Il volume verrà presentato ufficialmente alla cittadinanza martedì 26 maggio alle ore 18:30, nella suggestiva cornice della Sala Parrocchiale dell’ex Convento del Carmine, in Piazza Busacca.
Il libro, che supera le 260 pagine, è una preziosa raccolta degli articoli che per anni il Giudice pubblicò proprio sulle colonne del nostro quindicinale. Quella di Santiapichi fu una rubrica amatissima e seguitissima dai lettori e dai cittadini di Scicli.
Dopo gli anni passati al vertice della Prima Corte d’Assise di Roma – che lo videro protagonista in prima linea nei palazzi di giustizia – l’età della pensione aveva coinciso con il ritorno definitivo nella sua città natale. Tra Scicli e Donnalucata, Santiapichi riscoprì il tempo della lettura profonda e della scrittura, riversando sul Giornale di Scicli un impegno costante.

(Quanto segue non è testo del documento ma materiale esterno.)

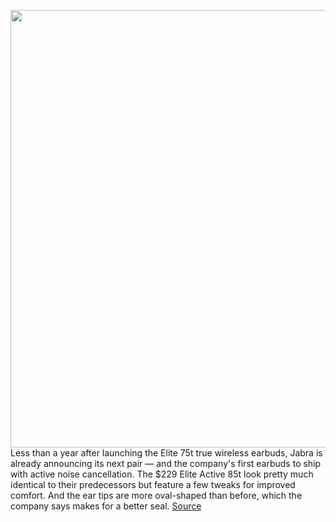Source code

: <img src='https://cdn.vox-cdn.com/thumbor/9Rgov1y-mlyMjnUv6vmcNlRp4Io=/0x0:2738x1778/1200x800/filters:focal(1150x670:1588x1108)/cdn.vox-cdn.com/uploads/chorus_image/image/67448151/Screen_Shot_2020_09_22_at_7.55.06_AM.0.png' width='700px' /><br/>
Less than a year after launching the Elite 75t true wireless earbuds, Jabra is already announcing its next pair — and the company's first earbuds to ship with active noise cancellation. The $229 Elite Active 85t look pretty much identical to their predecessors but feature a few tweaks for improved comfort. And the ear tips are more oval-shaped than before, which the company says makes for a better seal.
<a href='https://www.theverge.com/2020/9/22/21449423/jabra-elite-85t-earbuds-announced-active-noise-cancellation-75t'> Source <a/>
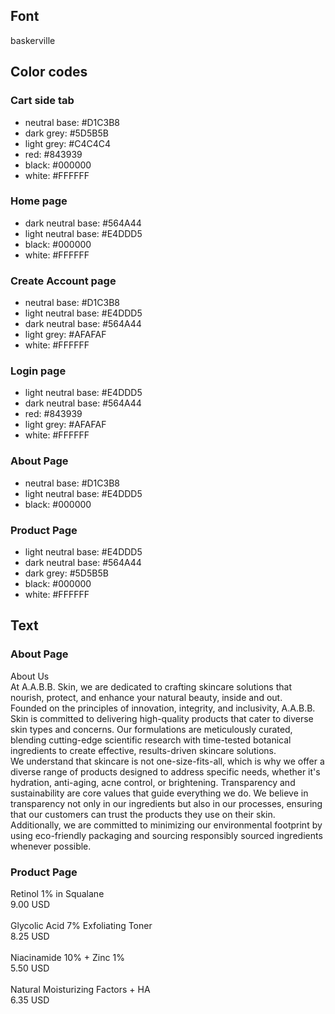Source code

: ## Font 
baskerville 

## Color codes 

### Cart side tab 
- neutral base: #D1C3B8
- dark grey: #5D5B5B
- light grey: #C4C4C4
- red: #843939
- black: #000000
- white: #FFFFFF

### Home page 
- dark neutral base: #564A44
- light neutral base: #E4DDD5
- black: #000000
- white: #FFFFFF

### Create Account page 
- neutral base: #D1C3B8
- light neutral base: #E4DDD5
- dark neutral base: #564A44
- light grey: #AFAFAF
- white: #FFFFFF

### Login page 
- light neutral base: #E4DDD5
- dark neutral base: #564A44
- red: #843939
- light grey: #AFAFAF
- white: #FFFFFF

### About Page 
- neutral base: #D1C3B8
- light neutral base: #E4DDD5
- black: #000000

### Product Page
- light neutral base: #E4DDD5
- dark neutral base: #564A44
- dark grey: #5D5B5B
- black: #000000
- white: #FFFFFF

## Text 

### About Page 
About Us \
At A.A.B.B. Skin, we are dedicated to crafting skincare solutions that nourish, protect, and enhance your natural beauty, inside and out. \
Founded on the principles of innovation, integrity, and inclusivity, A.A.B.B. Skin is committed to delivering high-quality products that cater to diverse skin types and concerns. Our formulations are meticulously curated, blending cutting-edge scientific research with time-tested botanical ingredients to create effective, results-driven skincare solutions. \
We understand that skincare is not one-size-fits-all, which is why we offer a diverse range of products designed to address specific needs, whether it's hydration, anti-aging, acne control, or brightening.
Transparency and sustainability are core values that guide everything we do. We believe in transparency not only in our ingredients but also in our processes, ensuring that our customers can trust the products they use on their skin. Additionally, we are committed to minimizing our environmental footprint by using eco-friendly packaging and sourcing responsibly sourced ingredients whenever possible.

### Product Page
Retinol 1% in Squalane\
9.00 USD\
\
Glycolic Acid 7% Exfoliating 
Toner\
8.25 USD\
\
Niacinamide 10% + Zinc 1%\
5.50 USD\
\
Natural Moisturizing Factors + 
HA\
6.35 USD

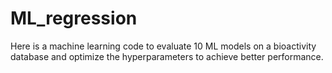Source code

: # ML_regression
Here is a machine learning code to evaluate 10 ML models on a bioactivity database and optimize the hyperparameters to achieve better performance.
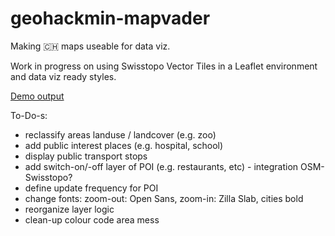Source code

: # geohackmin-mapvader
Making 🇨🇭 maps useable for data viz.

Work in progress on using Swisstopo Vector Tiles in a Leaflet environment and data viz ready styles.

[Demo output](https://cividi.github.io/geohackmin-mapvader/leaflet_example.html)

To-Do-s:
- reclassify areas landuse / landcover (e.g. zoo)
- add public interest places (e.g. hospital, school)
- display public transport stops 
- add switch-on/-off layer of POI (e.g. restaurants, etc) - integration OSM-Swisstopo?
- define update frequency for POI
- change fonts: zoom-out: Open Sans, zoom-in: Zilla Slab, cities bold
- reorganize layer logic
- clean-up colour code area mess

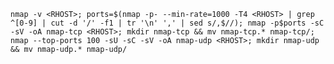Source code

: `nmap -v <RHOST>; ports=$(nmap -p- --min-rate=1000 -T4 <RHOST> | grep ^[0-9] | cut -d '/' -f1 | tr '\n' ',' | sed s/,$//); nmap -p$ports -sC -sV -oA nmap-tcp <RHOST>; mkdir nmap-tcp && mv nmap-tcp.* nmap-tcp/; nmap --top-ports 100 -sU -sC -sV -oA nmap-udp <RHOST>; mkdir nmap-udp && mv nmap-udp.* nmap-udp/`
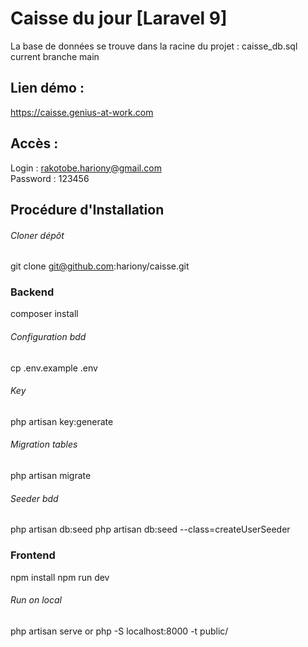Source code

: # Caisse du jour [Laravel 9]
La base de données se trouve dans la racine du projet : caisse_db.sql
current branche main

## Lien démo :
https://caisse.genius-at-work.com
## Accès :
Login : rakotobe.hariony@gmail.com  
Password : 123456  

## Procédure d'Installation

###### Cloner dépôt
git clone git@github.com:hariony/caisse.git

### Backend
composer install

###### Configuration bdd
cp .env.example .env

###### Key
php artisan key:generate


###### Migration tables
php artisan migrate

###### Seeder bdd
php artisan db:seed
php artisan db:seed --class=createUserSeeder

### Frontend
npm install
npm run dev


###### Run on local
php artisan serve or php -S localhost:8000 -t public/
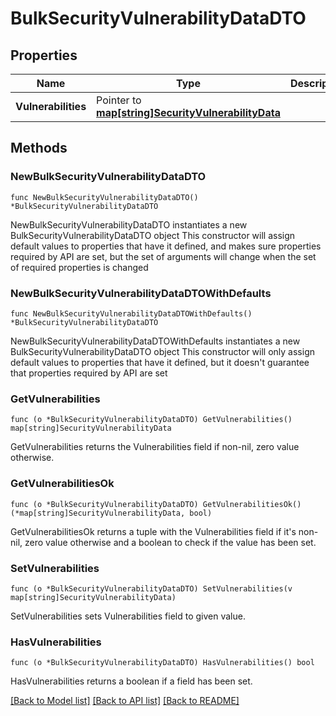 # BulkSecurityVulnerabilityDataDTO

## Properties

Name | Type | Description | Notes
------------ | ------------- | ------------- | -------------
**Vulnerabilities** | Pointer to [**map[string]SecurityVulnerabilityData**](SecurityVulnerabilityData.md) |  | [optional] 

## Methods

### NewBulkSecurityVulnerabilityDataDTO

`func NewBulkSecurityVulnerabilityDataDTO() *BulkSecurityVulnerabilityDataDTO`

NewBulkSecurityVulnerabilityDataDTO instantiates a new BulkSecurityVulnerabilityDataDTO object
This constructor will assign default values to properties that have it defined,
and makes sure properties required by API are set, but the set of arguments
will change when the set of required properties is changed

### NewBulkSecurityVulnerabilityDataDTOWithDefaults

`func NewBulkSecurityVulnerabilityDataDTOWithDefaults() *BulkSecurityVulnerabilityDataDTO`

NewBulkSecurityVulnerabilityDataDTOWithDefaults instantiates a new BulkSecurityVulnerabilityDataDTO object
This constructor will only assign default values to properties that have it defined,
but it doesn't guarantee that properties required by API are set

### GetVulnerabilities

`func (o *BulkSecurityVulnerabilityDataDTO) GetVulnerabilities() map[string]SecurityVulnerabilityData`

GetVulnerabilities returns the Vulnerabilities field if non-nil, zero value otherwise.

### GetVulnerabilitiesOk

`func (o *BulkSecurityVulnerabilityDataDTO) GetVulnerabilitiesOk() (*map[string]SecurityVulnerabilityData, bool)`

GetVulnerabilitiesOk returns a tuple with the Vulnerabilities field if it's non-nil, zero value otherwise
and a boolean to check if the value has been set.

### SetVulnerabilities

`func (o *BulkSecurityVulnerabilityDataDTO) SetVulnerabilities(v map[string]SecurityVulnerabilityData)`

SetVulnerabilities sets Vulnerabilities field to given value.

### HasVulnerabilities

`func (o *BulkSecurityVulnerabilityDataDTO) HasVulnerabilities() bool`

HasVulnerabilities returns a boolean if a field has been set.


[[Back to Model list]](../README.md#documentation-for-models) [[Back to API list]](../README.md#documentation-for-api-endpoints) [[Back to README]](../README.md)


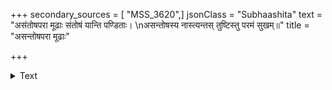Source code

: +++
secondary_sources = [ "MSS_3620",]
jsonClass = "Subhaashita"
text = "असंतोषपरा मूढाः संतोषं यान्ति पण्डिताः।  \nअसन्तोषस्य नास्त्यन्तस् तुष्टिस्तु परमं सुखम्॥"
title = "असन्तोषपरा मूढाः"

+++

<details><summary>Text</summary>

असंतोषपरा मूढाः संतोषं यान्ति पण्डिताः।  
असन्तोषस्य नास्त्यन्तस् तुष्टिस्तु परमं सुखम्॥
</details>
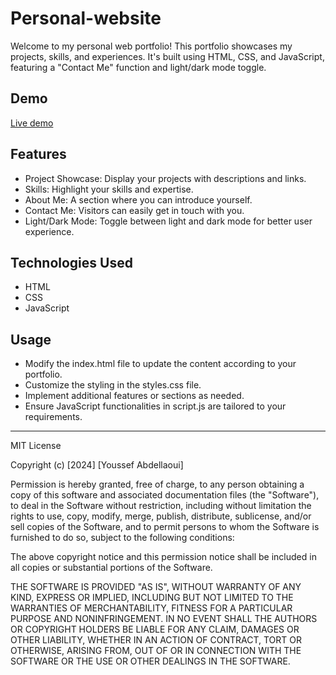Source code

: # Personal-website

Welcome to my personal web portfolio! This portfolio showcases my projects, skills, and experiences. 
It's built using HTML, CSS, and JavaScript, featuring a "Contact Me" function and light/dark mode toggle.

## Demo
[Live demo](https://1stpersonalportoflio.netlify.app/)

## Features

- Project Showcase: Display your projects with descriptions and links.
- Skills: Highlight your skills and expertise.
- About Me: A section where you can introduce yourself.
- Contact Me: Visitors can easily get in touch with you.
- Light/Dark Mode: Toggle between light and dark mode for better user experience.


## Technologies Used

- HTML
- CSS
- JavaScript


## Usage

- Modify the index.html file to update the content according to your portfolio.
- Customize the styling in the styles.css file.
- Implement additional features or sections as needed.
- Ensure JavaScript functionalities in script.js are tailored to your requirements.








---------------------------------------------------------------------------
MIT License

Copyright (c) [2024] [Youssef Abdellaoui]

Permission is hereby granted, free of charge, to any person obtaining a copy
of this software and associated documentation files (the "Software"), to deal
in the Software without restriction, including without limitation the rights
to use, copy, modify, merge, publish, distribute, sublicense, and/or sell
copies of the Software, and to permit persons to whom the Software is
furnished to do so, subject to the following conditions:

The above copyright notice and this permission notice shall be included in all
copies or substantial portions of the Software.

THE SOFTWARE IS PROVIDED "AS IS", WITHOUT WARRANTY OF ANY KIND, EXPRESS OR
IMPLIED, INCLUDING BUT NOT LIMITED TO THE WARRANTIES OF MERCHANTABILITY,
FITNESS FOR A PARTICULAR PURPOSE AND NONINFRINGEMENT. IN NO EVENT SHALL THE
AUTHORS OR COPYRIGHT HOLDERS BE LIABLE FOR ANY CLAIM, DAMAGES OR OTHER
LIABILITY, WHETHER IN AN ACTION OF CONTRACT, TORT OR OTHERWISE, ARISING FROM,
OUT OF OR IN CONNECTION WITH THE SOFTWARE OR THE USE OR OTHER DEALINGS IN THE
SOFTWARE.
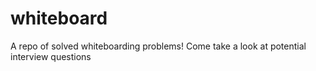 # whiteboard

A repo of solved whiteboarding problems! Come take a look at potential interview questions
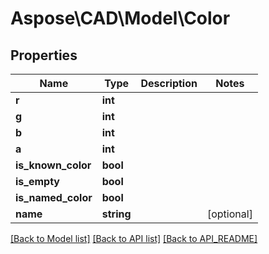 # Aspose\CAD\Model\Color

## Properties
Name | Type | Description | Notes
------------ | ------------- | ------------- | -------------
**r** | **int** |  | 
**g** | **int** |  | 
**b** | **int** |  | 
**a** | **int** |  | 
**is_known_color** | **bool** |  | 
**is_empty** | **bool** |  | 
**is_named_color** | **bool** |  | 
**name** | **string** |  | [optional] 

[[Back to Model list]](API_README.md#documentation-for-models) [[Back to API list]](API_README.md#documentation-for-api-endpoints) [[Back to API_README]](API_README.md)

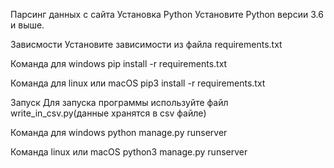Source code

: Парсинг данных с сайта Установка Python Установите Python версии 3.6 и выше.

Зависмости Установите зависимости из файла requirements.txt

Команда для windows pip install -r requirements.txt

Команда для linux или macOS pip3 install -r requirements.txt

Запуск Для запуска программы используйте файл write_in_csv.py(данные хранятся в csv файле)

Команда для windows python manage.py runserver

Команда linux или macOS python3 manage.py runserver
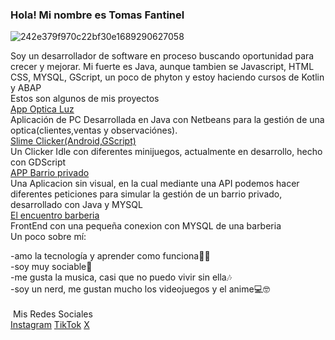 ### Hola! Mi nombre es Tomas Fantinel
![242e379f970c22bf30e1689290627058](https://github.com/tomas03/tomas03/assets/30119259/fb49ab77-1a1a-41ea-86c3-f152b3a72004)

Soy un desarrollador de software en proceso buscando oportunidad para crecer y mejorar.
Mi fuerte es Java, aunque tambien se Javascript, HTML CSS, MYSQL, GScript, un poco de phyton y estoy haciendo cursos de Kotlin y ABAP
<br>
Estos son algunos de mis proyectos
<br>
[App Optica Luz](https://github.com/tomas03/App-Optica-Luz)
<br>
Aplicación de PC Desarrollada en Java con Netbeans para la gestión de una optica(clientes,ventas y observaciónes).
<br>
[Slime Clicker(Android,GScript)](https://github.com/tomas03/Slime-Clicker_Android)
<br>
Un Clicker Idle con diferentes minijuegos, actualmente en desarrollo, hecho con GDScript
<br>
[APP Barrio privado](https://github.com/tomas03/Barrio-Privado)
<br> 
Una Aplicacion sin visual, en la cual mediante una API podemos hacer diferentes peticiones para simular la gestión de un barrio privado, desarrollado con Java y MYSQL
<br>
[El encuentro barberia](https://github.com/tomas03/ElEncuentroBarberia)
<br>
FrontEnd con una pequeña conexion con MYSQL de una barberia
<br>
Un poco sobre mí:

-amo la tecnología y aprender como funciona👨‍💻​
<br>
-soy muy sociable🤝​
<br>
-me gusta la musica, casi que no puedo vivir sin ella🎶​
<br>
-soy un nerd, me gustan mucho los videojuegos y el anime💻​🤓
<br><br>​
Mis Redes Sociales
<br>
[Instagram](https://www.instagram.com/tomi_fantinel)
[TikTok](https://www.tiktok.com/@raventom03)
[X](https://x.com/TomasFantinel)
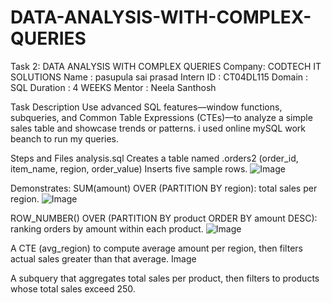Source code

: # DATA-ANALYSIS-WITH-COMPLEX-QUERIES

Task 2: DATA ANALYSIS WITH COMPLEX QUERIES
Company: CODTECH IT SOLUTIONS
Name : pasupula sai prasad
Intern ID : CT04DL115
Domain : SQL
Duration : 4 WEEKS
Mentor : Neela Santhosh

Task Description
Use advanced SQL features—window functions, subqueries, and Common Table Expressions (CTEs)—to analyze a simple sales table and showcase trends or patterns.
i used online mySQL work beanch to run my queries.

Steps and Files
analysis.sql
Creates a table named .orders2 (order_id, item_name, region, order_value) 
Inserts five sample rows.
![Image](https://github.com/user-attachments/assets/fd49b356-734a-4cdd-bc19-58e11617f229)


Demonstrates:
SUM(amount) OVER (PARTITION BY region): total sales per region.
![Image](https://github.com/user-attachments/assets/7ef9b733-822c-4869-8c29-8f3303da1e2a)

ROW_NUMBER() OVER (PARTITION BY product ORDER BY amount DESC): ranking orders by amount within each product.
![Image](https://github.com/user-attachments/assets/1abecdd5-3b0e-42a1-925f-1db2e97087b5)

A CTE (avg_region) to compute average amount per region, then filters actual sales greater than that average.
Image

A subquery that aggregates total sales per product, then filters to products whose total sales exceed 250.
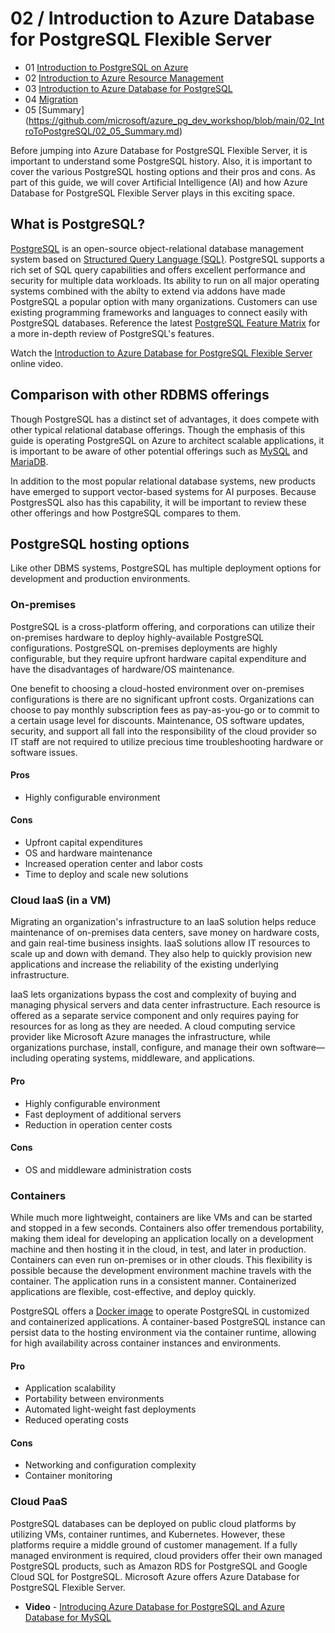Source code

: # 02 / Introduction to Azure Database for PostgreSQL Flexible Server

- 01 [Introduction to PostgreSQL on Azure](https://github.com/microsoft/azure_pg_dev_workshop/blob/main/02_IntroToPostgreSQL/02_01_Introduction_to_PostgreSQL_on_Azure.md)
- 02 [Introduction to Azure Resource Management](https://github.com/microsoft/azure_pg_dev_workshop/blob/main/02_IntroToPostgreSQL/02_02_Introduction_to_Azure_resource_mgmt.md)
- 03 [Introduction to Azure Database for PostgreSQL](https://github.com/microsoft/azure_pg_dev_workshop/blob/main/02_IntroToPostgreSQL/02_03_Introduction_to_Azure_PaaS_PostgreSQL.md)
- 04 [Migration](https://github.com/microsoft/azure_pg_dev_workshop/blob/main/02_IntroToPostgreSQL/02_04_Migration.md)
- 05 [Summary] (https://github.com/microsoft/azure_pg_dev_workshop/blob/main/02_IntroToPostgreSQL/02_05_Summary.md)

Before jumping into Azure Database for PostgreSQL Flexible Server, it is important to understand some PostgreSQL history. Also, it is important to cover the various PostgreSQL hosting options and their pros and cons. As part of this guide, we will cover Artificial Intelligence (AI) and how Azure Database for PostgreSQL Flexible Server plays in this exciting space.

## What is PostgreSQL?

[PostgreSQL](https://www.postgresql.org/) is an open-source object-relational database management system based on [Structured Query Language (SQL)](https://en.wikipedia.org/wiki/SQL). PostgreSQL supports a rich set of SQL query capabilities and offers excellent performance and security for multiple data workloads. Its ability to run on all major operating systems combined with the abilty to extend via addons have made PostgreSQL a popular option with many organizations. Customers can use existing programming frameworks and languages to connect easily with PostgreSQL databases. Reference the latest [PostgreSQL Feature Matrix](https://www.postgresql.org/about/featurematrix/) for a more in-depth review of PostgreSQL's features.

Watch the [Introduction to Azure Database for PostgreSQL Flexible Server](https://youtu.be/NSEmJfUgNzE) online video.

## Comparison with other RDBMS offerings

Though PostgreSQL has a distinct set of advantages, it does compete with other typical relational database offerings. Though the emphasis of this guide is operating PostgreSQL on Azure to architect scalable applications, it is important to be aware of other potential offerings such as [MySQL](https://www.mysql.com/) and [MariaDB](https://mariadb.org/).

In addition to the most popular relational database systems, new products have emerged to support vector-based systems for AI purposes. Because PostgresSQL also has this capability, it will be important to review these other offerings and how PostgreSQL compares to them.

## PostgreSQL hosting options

Like other DBMS systems, PostgreSQL has multiple deployment options for development and production environments.

### On-premises

PostgreSQL is a cross-platform offering, and corporations can utilize their on-premises hardware to deploy highly-available PostgreSQL configurations. PostgreSQL on-premises deployments are highly configurable, but they require upfront hardware capital expenditure and have the disadvantages of hardware/OS maintenance.

One benefit to choosing a cloud-hosted environment over on-premises configurations is there are no significant upfront costs. Organizations can choose to pay monthly subscription fees as pay-as-you-go or to commit to a certain usage level for discounts. Maintenance, OS software updates, security, and support all fall into the responsibility of the cloud provider so IT staff are not required to utilize precious time troubleshooting hardware or software issues.

#### Pros

- Highly configurable environment

#### Cons

- Upfront capital expenditures
- OS and hardware maintenance
- Increased operation center and labor costs
- Time to deploy and scale new solutions

### Cloud IaaS (in a VM)

Migrating an organization's infrastructure to an IaaS solution helps reduce maintenance of on-premises data centers, save money on hardware costs, and gain real-time business insights. IaaS solutions allow IT resources to scale up and down with demand. They also help to quickly provision new applications and increase the reliability of the existing underlying infrastructure.

IaaS lets organizations bypass the cost and complexity of buying and managing physical servers and data center infrastructure. Each resource is offered as a separate service component and only requires paying for resources for as long as they are needed. A cloud computing service provider like Microsoft Azure manages the infrastructure, while organizations purchase, install, configure, and manage their own software—including operating systems, middleware, and applications.

#### Pro

- Highly configurable environment
- Fast deployment of additional servers
- Reduction in operation center costs

#### Cons

- OS and middleware administration costs

### Containers

While much more lightweight, containers are like VMs and can be started and stopped in a few seconds. Containers also offer tremendous portability, making them ideal for developing an application locally on a development machine and then hosting it in the cloud, in test, and later in production. Containers can even run on-premises or in other clouds. This flexibility is possible because the development environment machine travels with the container. The application runs in a consistent manner. Containerized applications are flexible, cost-effective, and deploy quickly.

PostgreSQL offers a [Docker image](https://hub.docker.com/_/postgres) to operate PostgreSQL in customized and containerized applications. A container-based PostgreSQL instance can persist data to the hosting environment via the container runtime, allowing for high availability across container instances and environments.

#### Pro

- Application scalability
- Portability between environments
- Automated light-weight fast deployments
- Reduced operating costs

#### Cons

- Networking and configuration complexity
- Container monitoring

### Cloud PaaS

PostgreSQL databases can be deployed on public cloud platforms by utilizing VMs, container runtimes, and Kubernetes. However, these platforms require a middle ground of customer management. If a fully managed environment is required, cloud providers offer their own managed PostgreSQL products, such as Amazon RDS for PostgreSQL and Google Cloud SQL for PostgreSQL. Microsoft Azure offers Azure Database for PostgreSQL Flexible Server.

- **Video** - [Introducing Azure Database for PostgreSQL and Azure Database for MySQL](https://www.youtube.com/watch?v=ElKfEurMi9E)
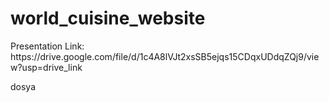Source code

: # world_cuisine_website
<p>Presentation Link: https://drive.google.com/file/d/1c4A8lVJt2xsSB5ejqs15CDqxUDdqZQj9/view?usp=drive_link </p>

dosya
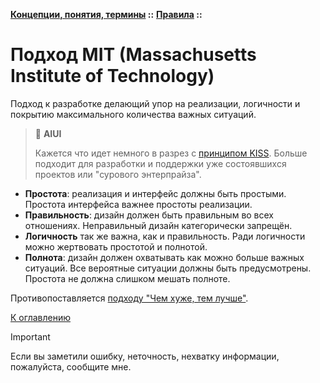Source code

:**[Концепции, понятия, термины](../../README.md#concepts) ::** 
**[Правила](../../README.md#concepts-rules) ::**
# Подход MIT (Massachusetts Institute of Technology)

Подход к разработке делающий упор на реализации, логичности и покрытию максимального количества важных ситуаций.

> :thinking: **AIUI**
>
> Кажется что идет немного в разрез с [принципом KISS](kiss.md). Больше подходит для разработки и поддержки уже состоявшихся проектов или "сурового энтерпрайза".

- **Простота**: реализация и интерфейс должны быть простыми. Простота интерфейса важнее простоты реализации.
- **Правильность**: дизайн должен быть правильным во всех отношениях. Неправильный дизайн категорически запрещён.
- **Логичность** так же важна, как и правильность. Ради логичности можно жертвовать простотой и полнотой.
- **Полнота**: дизайн должен охватывать как можно больше важных ситуаций. Все вероятные ситуации должны быть предусмотрены. Простота не должна слишком мешать полноте.

Противопоставляется [подходу "Чем хуже, тем лучше"](worse-is-better.md).

[К оглавлению](../../README.md#concepts-rules)

> [!IMPORTANT]
> Если вы заметили ошибку, неточность, нехватку информации, пожалуйста, сообщите мне.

Nelle pagine del libro si compie un viaggio ricco di storie personali e collettive: i tempi della giovinezza sciclitana, gli studi e i primi passi nel mondo del lavoro, le riflessioni sulla complessa esperienza in Somalia e, soprattutto, i grandi processi romani che lo videro protagonista, suo malgrado, nella drammatica stagione degli “Anni di piombo” (come il processo Moro e l’attentato al Papa).
L’opera è stata curata da Franco Causarano, che firma anche la presentazione del volume, restituendo al lettore lo stato d’animo autentico di un grande Magistrato rimasto sempre al servizio dello Stato, ma con il cuore legato alla sua Scicli.
L’evento, che si preannuncia come uno dei momenti culturali più significativi dell’anno, vede il prestigioso patrocinio del Comune di Scicli e il sostegno del Movimento Culturale “Vitaliano Brancati”, da sempre presidio di valorizzazione della memoria storica locale.
La cittadinanza è invitata a partecipare per rendere omaggio a un uomo che ha dato lustro all’Italia e che non ha mai smesso di amare e raccontare la sua città.